Since 2006, the economic inequality in Norway increased by 14 percent, according to figures from the Technical Reporting Committee (TRC).
The TRC’s Assessment Report, which was published Wednesday shows that we keep getting bigger differences, according to Klassekampen.
Economic inequality is measured internationally by means of the Gini coefficient. Using this method Norway, followed by Iceland, has long been the country with the least class divisions in Europe.
From 2006 to 2015, Norway’s Gini figures have gone from 0.216 to 0.247, an increase of more than 14 percent, if dividends are included as income. Under the current Government the number has skyrocketed. From 2013 to 2015 inequality increased by 9.7 percent.

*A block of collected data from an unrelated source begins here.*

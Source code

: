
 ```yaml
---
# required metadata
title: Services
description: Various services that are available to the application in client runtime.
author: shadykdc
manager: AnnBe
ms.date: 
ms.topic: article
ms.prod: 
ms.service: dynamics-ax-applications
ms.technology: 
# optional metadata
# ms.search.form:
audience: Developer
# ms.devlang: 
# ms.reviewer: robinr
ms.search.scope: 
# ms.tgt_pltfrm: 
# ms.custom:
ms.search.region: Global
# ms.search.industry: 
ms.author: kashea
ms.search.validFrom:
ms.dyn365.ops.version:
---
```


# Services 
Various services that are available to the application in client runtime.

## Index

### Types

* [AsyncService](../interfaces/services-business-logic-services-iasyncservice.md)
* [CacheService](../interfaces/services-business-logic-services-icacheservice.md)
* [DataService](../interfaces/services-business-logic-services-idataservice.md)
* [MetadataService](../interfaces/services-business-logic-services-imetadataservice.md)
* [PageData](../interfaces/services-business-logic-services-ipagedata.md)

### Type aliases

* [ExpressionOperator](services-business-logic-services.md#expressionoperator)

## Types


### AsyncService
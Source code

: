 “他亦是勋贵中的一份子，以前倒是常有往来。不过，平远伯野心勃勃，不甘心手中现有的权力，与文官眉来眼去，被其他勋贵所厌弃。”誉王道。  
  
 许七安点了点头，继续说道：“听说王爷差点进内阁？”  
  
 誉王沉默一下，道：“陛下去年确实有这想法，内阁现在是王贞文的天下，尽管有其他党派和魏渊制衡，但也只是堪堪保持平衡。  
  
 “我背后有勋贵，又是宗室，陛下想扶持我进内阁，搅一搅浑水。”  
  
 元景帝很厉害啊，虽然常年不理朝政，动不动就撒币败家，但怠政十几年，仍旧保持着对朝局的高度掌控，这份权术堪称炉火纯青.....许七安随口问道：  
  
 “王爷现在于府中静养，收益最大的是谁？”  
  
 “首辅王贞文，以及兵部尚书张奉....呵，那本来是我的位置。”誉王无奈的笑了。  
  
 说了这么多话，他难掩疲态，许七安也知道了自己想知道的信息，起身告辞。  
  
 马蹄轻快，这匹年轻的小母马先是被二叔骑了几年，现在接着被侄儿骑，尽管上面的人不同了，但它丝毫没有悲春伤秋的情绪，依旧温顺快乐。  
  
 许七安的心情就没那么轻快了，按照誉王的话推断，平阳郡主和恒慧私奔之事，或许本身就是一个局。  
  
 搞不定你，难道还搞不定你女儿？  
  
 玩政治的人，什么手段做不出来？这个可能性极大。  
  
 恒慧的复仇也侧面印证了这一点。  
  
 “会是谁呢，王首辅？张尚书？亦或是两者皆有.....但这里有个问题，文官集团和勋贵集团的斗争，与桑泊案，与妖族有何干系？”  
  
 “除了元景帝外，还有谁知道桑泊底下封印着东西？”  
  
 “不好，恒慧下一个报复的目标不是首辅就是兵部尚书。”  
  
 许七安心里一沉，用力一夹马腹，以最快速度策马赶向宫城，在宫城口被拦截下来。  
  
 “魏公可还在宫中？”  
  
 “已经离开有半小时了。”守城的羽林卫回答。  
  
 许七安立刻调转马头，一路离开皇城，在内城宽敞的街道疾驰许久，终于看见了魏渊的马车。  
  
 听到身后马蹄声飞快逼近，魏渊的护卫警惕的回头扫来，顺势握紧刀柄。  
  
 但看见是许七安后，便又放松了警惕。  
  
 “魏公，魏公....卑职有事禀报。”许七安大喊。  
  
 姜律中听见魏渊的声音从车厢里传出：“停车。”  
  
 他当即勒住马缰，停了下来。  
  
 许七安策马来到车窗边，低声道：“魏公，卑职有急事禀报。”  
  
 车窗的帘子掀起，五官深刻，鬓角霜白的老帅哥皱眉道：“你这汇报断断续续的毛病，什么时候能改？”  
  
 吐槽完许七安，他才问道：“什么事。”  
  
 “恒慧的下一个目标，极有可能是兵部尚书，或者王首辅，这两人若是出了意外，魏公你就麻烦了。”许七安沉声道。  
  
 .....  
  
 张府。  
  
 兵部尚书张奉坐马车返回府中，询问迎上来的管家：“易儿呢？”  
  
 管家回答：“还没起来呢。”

– This is the trend which applies to many countries and has been with us for quite a while, says the head of the TRC, Ådne Cappelen.
Erlend Wiborg (Progressive Right, FRP), Deputy Chairman of the Committee for Labour and Social Affairs, said immigration is a major cause of the increased inequality.
– This is also reflected in poverty. A society will always have some differences, which is good, but they should not be too large, he said.
Leader of The Socialist Left Party (SV), Audun Lysbakken, says that society is heading in the wrong direction, and believes politicians can change the trend.
– We can change the Working Environment Act, strengthen the labour movement, counteract social dumping and growth in temporary jobs, he says.